For the past seven years or so, however, the Urban name has been conspicuously absent from headlines about major new retail developments and property acquisitions. The Oakland Mall deal signals that Urban Retail is back in the game, flush with new institutional financing and looking to build new centers and make opportunistic plays.

If Urban Retail does resurrect itself as a major owner, it will owe its return to some strategic moves by Chairman and CEO Ross B. Glickman and President and COO Len W. Tobiaski, including a buyback of the company from three heavy-hitting mall REITs in May 2005. Both men trace their roots back to JMB Realty Corp., which bought the original Urban Investment & Development Corp. in 1984 and launched Urban Shopping Centers, a public REIT, in 1993.

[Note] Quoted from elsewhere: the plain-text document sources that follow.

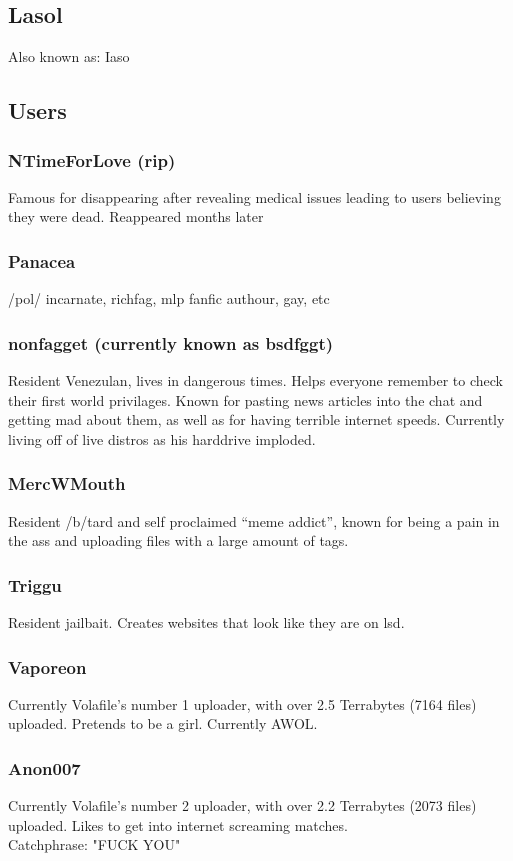 \documentclass[12pt]{report}
\begin{document}
{\subsection{Lasol}
Also known as: Iaso
\vfill
\pagebreak

\subsection{Users}


\subsubsection{NTimeForLove (rip)}
Famous for disappearing after revealing medical issues leading to users believing they were dead. Reappeared months later
\subsubsection{Panacea}
	/pol/ incarnate, richfag, mlp fanfic authour, gay, etc
\subsubsection{nonfagget (currently known as bsdfggt)}
	Resident Venezulan, lives in dangerous times. Helps everyone remember to check their first world privilages. Known for pasting news articles into the chat and getting mad about them, as well as for having terrible internet speeds. Currently living off of live distros as his harddrive imploded.
\subsubsection{MercWMouth}
	Resident /b/tard and self proclaimed ``meme addict'', known for being a pain in the ass and uploading files with a large amount of tags.
\subsubsection{Triggu}
Resident jailbait. Creates websites that look like they are on lsd.
\subsubsection{Vaporeon}
	Currently Volafile's number 1 uploader, with over 2.5 Terrabytes (7164 files) uploaded. Pretends to be a girl. Currently AWOL.
\subsubsection{Anon007}
	Currently Volafile's number 2 uploader, with over 2.2 Terrabytes (2073 files) uploaded. Likes to get into internet screaming matches.\\ Catchphrase: "FUCK YOU"
}
\end{document}

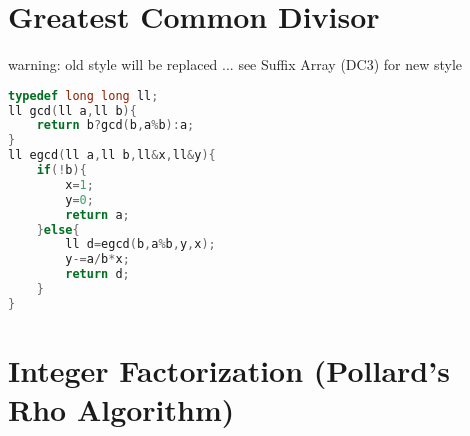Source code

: \documentclass{book}
\begin{document}
\section{Greatest Common Divisor}
warning: old style will be replaced ... see Suffix Array (DC3) for new style\begin{lstlisting}[language=C++,title={Greatest Common Divisor.hpp (254 bytes, 15 lines)}]
typedef long long ll;
ll gcd(ll a,ll b){
    return b?gcd(b,a%b):a;
}
ll egcd(ll a,ll b,ll&x,ll&y){
    if(!b){
        x=1;
        y=0;
        return a;
    }else{
        ll d=egcd(b,a%b,y,x);
        y-=a/b*x;
        return d;
    }
}\end{lstlisting}
\section{Integer Factorization (Pollard's Rho Algorithm)}
\end{document}
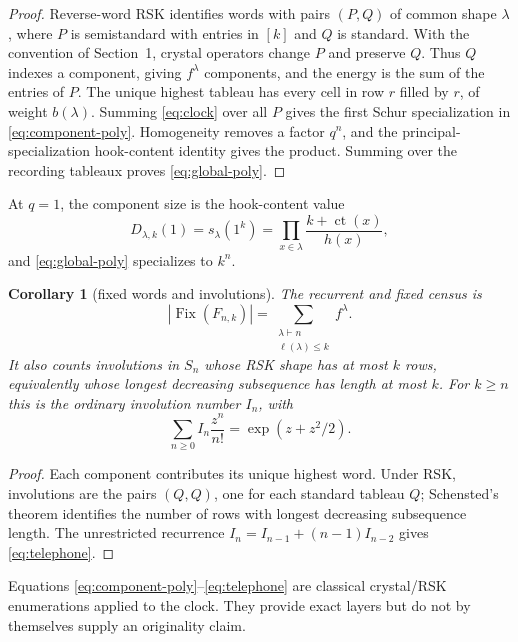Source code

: \documentclass[a4paper,10pt]{amsart}
\newtheorem{corollary}[theorem]{Corollary}
\theoremstyle{remark}
\newcommand{\Fix}{\operatorname{Fix}}
\begin{document}
\begin{proof}
Reverse-word RSK identifies words with pairs $(P,Q)$ of common shape
$\lambda$, where $P$ is semistandard with entries in $[k]$ and $Q$ is
standard.  With the convention of Section~1, crystal operators change $P$
and preserve $Q$.  Thus $Q$ indexes a component, giving $f^\lambda$
components, and the energy is the sum of the entries of $P$.  The unique
highest tableau has every cell in row $r$ filled by $r$, of weight
$b(\lambda)$.  Summing \eqref{eq:clock} over all $P$ gives the first Schur
specialization in \eqref{eq:component-poly}.  Homogeneity removes a factor
$q^n$, and the principal-specialization hook-content identity gives the
product.  Summing over the recording tableaux proves \eqref{eq:global-poly}.
\end{proof}

At $q=1$, the component size is the hook-content value
\begin{equation}\label{eq:hook-content}
 D_{\lambda,k}(1)=s_\lambda(1^k)
 =\prod_{x\in\lambda}\frac{k+\operatorname{ct}(x)}{h(x)},
\end{equation}
and \eqref{eq:global-poly} specializes to $k^n$.

\begin{corollary}[fixed words and involutions]\label{cor:fixed}
The recurrent and fixed census is
\begin{equation}\label{eq:fixed-count}
 |\Fix(F_{n,k})|
 =\sum_{\substack{\lambda\vdash n\\\ell(\lambda)\leq k}}f^\lambda.
\end{equation}
It also counts involutions in $S_n$ whose RSK shape has at most $k$ rows,
equivalently whose longest decreasing subsequence has length at most $k$.
For $k\geq n$ this is the ordinary involution number $I_n$, with
\begin{equation}\label{eq:telephone}
 \sum_{n\geq0}I_n\frac{z^n}{n!}=\exp(z+z^2/2).
\end{equation}
\end{corollary}

\begin{proof}
Each component contributes its unique highest word.  Under RSK, involutions
are the pairs $(Q,Q)$, one for each standard tableau $Q$; Schensted's theorem
identifies the number of rows with longest decreasing subsequence length.
The unrestricted recurrence $I_n=I_{n-1}+(n-1)I_{n-2}$ gives
\eqref{eq:telephone}.
\end{proof}

Equations \eqref{eq:component-poly}--\eqref{eq:telephone} are classical
crystal/RSK enumerations applied to the clock.  They provide exact layers but
do not by themselves supply an originality claim.
\end{document}

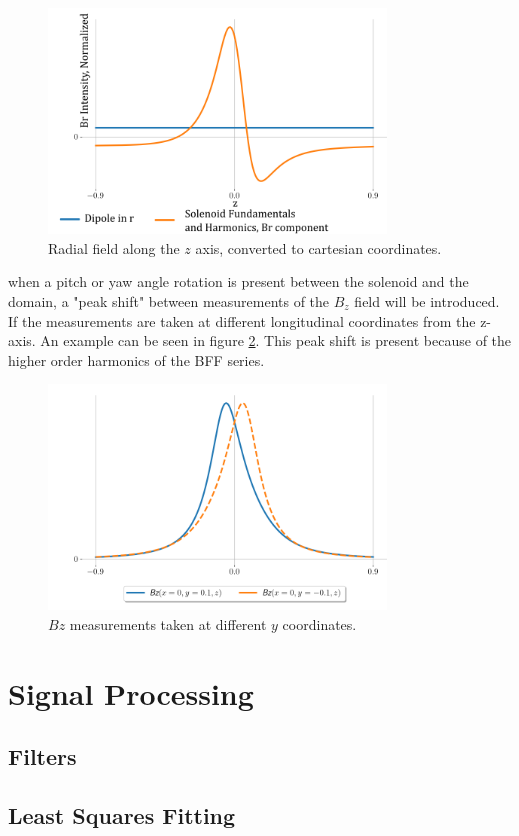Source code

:\begin{figure}[!h]
    \centering
    \includegraphics[width=0.8\textwidth]{figs/radialplot.png}
    \caption{Radial field along the $z$ axis, converted
    to cartesian coordinates.}
    \label{fig:radialplot}
\end{figure}

when a pitch or yaw angle rotation is present between the solenoid and 
the domain, a "peak shift" between measurements of the $B_z$
field will be introduced. If the measurements are taken at
different longitudinal coordinates from the z-axis. An 
example can be seen in figure \ref{fig:mirrored}. This 
peak shift is present because of the higher order harmonics
of the BFF series.

\begin{figure}[!h]
    \centering
    \includegraphics[width=0.8\textwidth]{figs/mirrored.png}
    \caption{$Bz$ measurements taken at different $y$ coordinates.}
    \label{fig:mirrored}
\end{figure}

\newpage
\section{Signal Processing}
\subsection{Filters}
\subsection{Least Squares Fitting}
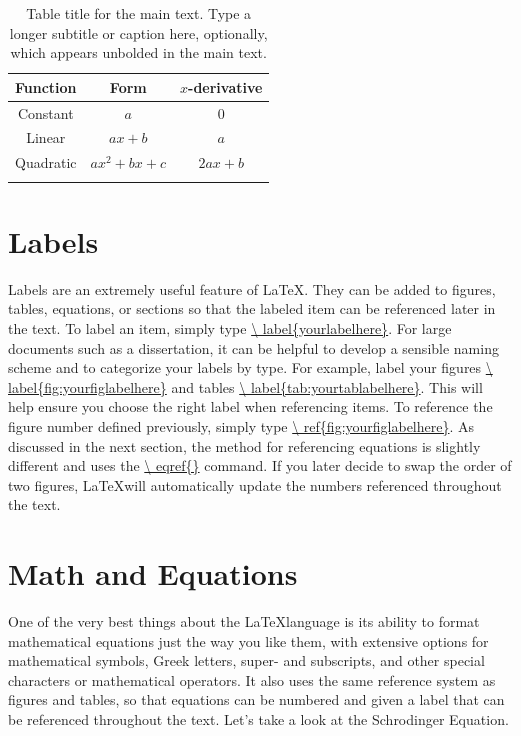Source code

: \begin{table}
\caption[Table title for the Table of Contents]{ 
    Table title for the main text. %
    \textmd{Type a longer subtitle or caption here, optionally, which appears unbolded in the main text.}
    }\begin{center}
\begin{tabular}{ccc}
Function & Form & $x$-derivative \\
\hline
Constant & $a$ & 0 \\
Linear & $ax + b$ & $a$  \\
Quadratic & $ax^2 + bx + c$ & $2ax + b$  \\
\label{tab:tablelabel}
\end{tabular}
\end{center}
\end{table}


\section{Labels}

Labels are an extremely useful feature of \LaTeX. They can be added to figures, tables, equations, or sections so that the labeled item can be referenced later in the text. To label an item, simply type \url{\ label{yourlabelhere}}. For large documents such as a dissertation, it can be helpful to develop a sensible naming scheme and to categorize your labels by type. For example, label your figures \url{\ label{fig:yourfiglabelhere}} and tables \url{\ label{tab:yourtablabelhere}}. This will help ensure you choose the right label when referencing items. To reference the figure number defined previously, simply type \url{\ ref{fig:yourfiglabelhere}}. As discussed in the next section, the method for referencing equations is slightly different and uses the \url{\ eqref{}} command. If you later decide to swap the order of two figures, \LaTeX will automatically update the numbers referenced throughout the text.

\section{Math and Equations}

One of the very best things about the \LaTeX language is its ability to format mathematical equations just the way you like them, with extensive options for mathematical symbols, Greek letters, super- and subscripts, and other special characters or mathematical operators. It also uses the same reference system as figures and tables, so that equations can be numbered and given a label that can be referenced throughout the text. Let's take a look at the Schrodinger Equation.

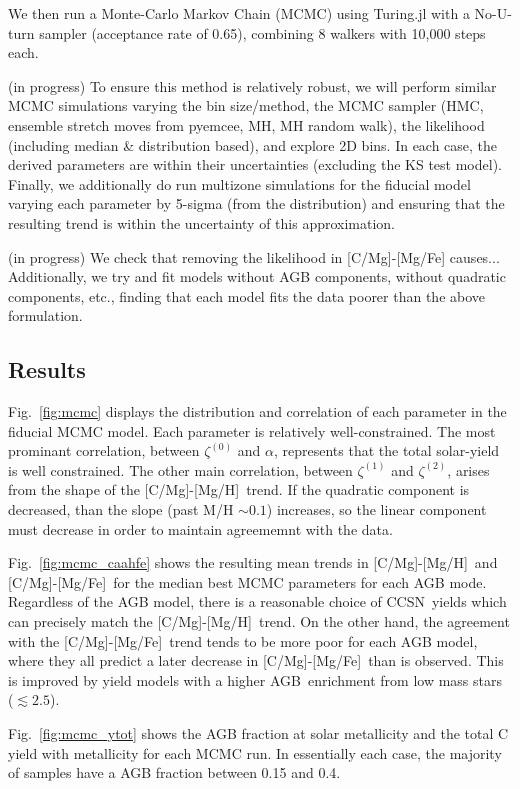 \documentclass[fleqn,
usenatbib]{mnras}
\newcommand{\agb}{AGB}
\newcommand{\cc}{CCSN}
\newcommand{\caah}{[C/Mg]-[Mg/H]}
\newcommand{\caafe}{[C/Mg]-[Mg/Fe]}
\newcommand{\zetao}{\zeta^{(0)}}
\newcommand{\zetai}{\zeta^{(1)}}
\newcommand{\zetaii}{\zeta^{(2)}}
\begin{document}
We then run a Monte-Carlo Markov Chain (MCMC) using Turing.jl with a No-U-turn sampler (acceptance rate of 0.65), combining 8 walkers with 10,000 steps each.

(in progress) To ensure this method is relatively robust, we will perform similar MCMC simulations varying the bin size/method, the MCMC sampler (HMC, ensemble stretch moves from pyemcee, MH, MH random walk), the likelihood (including median \& distribution based), and explore 2D bins. In each case, the derived parameters are within their uncertainties (excluding the KS test model). Finally, we additionally do run multizone simulations for the fiducial model varying each parameter by 5-sigma (from the distribution) and ensuring that the resulting trend is within the uncertainty of this approximation.

(in progress) We check that removing the likelihood in \caafe{} causes...
Additionally, we try and fit models without AGB components, without quadratic components, etc., finding that each model fits the data poorer than the above formulation.

\subsection{Results}

Fig.~\ref{fig:mcmc} displays the distribution and correlation of each parameter in the fiducial MCMC model. Each parameter is relatively well-constrained. The most prominant correlation, between $\zetao$ and $\alpha$, represents that the total solar-yield is well constrained. The other main correlation, between $\zetai$ and $\zetaii$, arises from the shape of the \caah\ trend. If the quadratic component is decreased, than the slope  (past M/H $\sim 0.1$) increases, so the linear component must decrease in order to maintain agreememnt with the data.

Fig.~\ref{fig:mcmc_caahfe} shows the resulting mean trends in \caah\ and \caafe\ for the median best MCMC parameters for each AGB mode. Regardless of the AGB model, there is a reasonable choice of \cc\ yields which can precisely match the \caah\ trend. On the other hand, the agreement with the \caafe\ trend tends to be more poor for each AGB model, where they all predict a later decrease in \caafe\ than is observed. This is improved by yield models with a higher \agb\ enrichment from low mass stars ($\lesssim 2.5$). 

Fig.~\ref{fig:mcmc_ytot} shows the AGB fraction at solar metallicity and the total C yield with metallicity for each MCMC run. 
In essentially each case, the majority of samples have a AGB fraction between 0.15 and 0.4. 
\end{document}
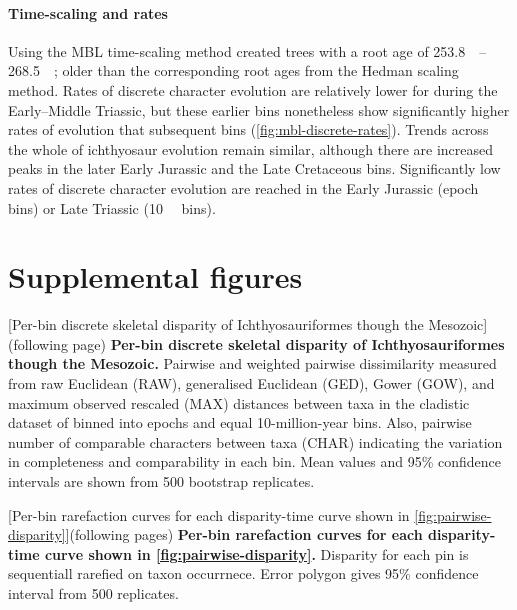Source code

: \documentclass[british,a4paper]{article}
\makeatletter
\renewcommand\listoffigures{%
	    \@starttoc{lof}%
    }
\newcommand\pcref[1]{(\cref{#1})}
\makeatother
\begin{document}
\paragraph{Time-scaling and rates}\label{par:mbl-scaling-rates}

Using the MBL time-scaling method created trees with a root age of
\SIrange{253.8}{268.5}{\mega\annum}; older than the corresponding root ages from
the Hedman scaling method. Rates of discrete character evolution are relatively
lower for during the Early–Middle Triassic, but these earlier bins nonetheless
show significantly higher rates of evolution that subsequent bins
\pcref{fig:mbl-discrete-rates}. Trends across the whole of ichthyosaur evolution
remain similar, although there are increased peaks in the later Early Jurassic
and the Late Cretaceous bins. Significantly low rates of discrete character
evolution are reached in the Early Jurassic (epoch bins) or Late Triassic
(\SI{10}{\mega\annum} bins).



\section{Supplemental figures}\label{sec:supplemental-figures}

\listoffigures

[Per-bin discrete skeletal disparity of Ichthyosauriformes though
    the Mesozoic]{(following page) \textbf{Per-bin discrete skeletal disparity
    of Ichthyosauriformes though the Mesozoic.} Pairwise and weighted
    pairwise dissimilarity measured from raw Euclidean (RAW), generalised
    Euclidean (GED), Gower (GOW), and maximum observed rescaled (MAX)
    distances between taxa in the cladistic dataset of \textcite{Moon2018JSP}
    binned into epochs and equal 10-million-year bins. Also, pairwise number
    of comparable characters between taxa (CHAR) indicating the variation in
    completeness and comparability in each bin. Mean values and 95\%
    confidence intervals are shown from 500 bootstrap
    replicates.\label{fig:pairwise-disparity}}


[Per-bin rarefaction curves for each disparity-time curve
    shown in \cref{fig:pairwise-disparity}]{(following pages) \textbf{Per-bin
    rarefaction curves for each disparity-time curve shown in
    \cref{fig:pairwise-disparity}.} Disparity for each pin is sequentiall
    rarefied on taxon occurrnece. Error polygon gives 95\% confidence interval
    from 500 replicates.\label{fig:pd-rarefaction-curves}}

\end{document}

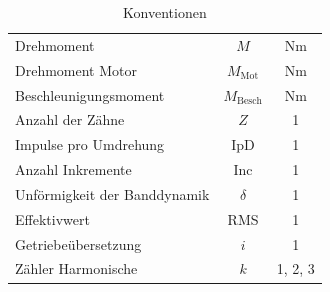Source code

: \begin{table}[H]
\begin{tabular}{l|c|c}
    Drehmoment 						& $M$ 				& $\si{\N\m}$\\
	Drehmoment Motor				& $M_\mathrm{Mot}$ 	& $\si{\N\m}$\\
	Beschleunigungsmoment 			& $M_\mathrm{Besch}$& $\si{\N\m}$\\
    Anzahl der Zähne 				& $Z$ 				& 1\\
	Impulse pro Umdrehung 			& IpD 				& 1\\
	Anzahl Inkremente 				& Inc 				& 1\\
    Unförmigkeit der Banddynamik 	& $\delta$ 			& 1\\
	Effektivwert 					& RMS 				& 1\\
	Getriebeübersetzung 			& $i$ 				& 1\\
	Zähler Harmonische 				& $k$ 				& 1, 2, 3\\
\end{tabular}
\caption{Konventionen}
\label{tab:Konventionen}
\end{table}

What happened to Urban Retail's historic focus on ownership? The change began in October 2000, when Netherlands-based pension fund Rodamco bought Urban Shopping Centers for $3.4 billion. Under the deal's terms, the management division, Urban Retail Properties, retained its name. But Urban Shopping Centers itself was delisted from the New York Stock Exchange and became part of the newly formed, Amsterdam-based Rodamco North America. This ownership structure changed yet again in May 2002 when Simon Property Group, Westfield and The Rouse Co. (later acquired by General Growth Properties) swooped in and bought Rodamco North America - and thus all of Urban Retail's former real estate assets as well as its management division - for $5.3 billion.

"They took the 36 or 38 assets that [Rodamco North America] owned, dispersed them among themselves and left us, meaning Urban Retail Properties, with the property management company," Glickman said. "We were precluded from developing or acquiring. We were tasked only with property leasing and management, third-party development, et cetera. We had no asset base. All we were was a fee-based business."

Glickman and Tobiaski made the best of the situation. Under their leadership before the buyback, Urban Retail Properties diversified its thriving, third-party management portfolio, which ranks among the largest in the country, with over 40 million square feet of retail, office, government and residential space. Urban Retail also diversified its business model in creative ways. Its revenue streams now include a catering and event-planning affiliate with 600 employees and major government contracts; a global consulting practice with an office in China and another in the works for the United Arab Emirates; and some strategic alliances with the Borealis light-emitting diode company, the Maya Cinemas chain and MGM Studios. "When we were restricted by our previous ownership from developing and acquiring, we had to be aggressive and find other revenue-sourcing devices that could keep us in business," Glickman said. "Those other offshoots became a necessity for us, and each of them became viable and vibrant business plans."

That said, Glickman and Tobiaski still chafed at the limitations on Urban Retail's growth. They became determined to engineer a management buyout that would free Urban Retail from its Wall Street-driven overlords and also leave them in charge as business partners. "We decided that, sooner rather than later, we had to buy ourselves back," Glickman said. "We felt that we had to develop a pipeline and resurrect ourselves as a major developer."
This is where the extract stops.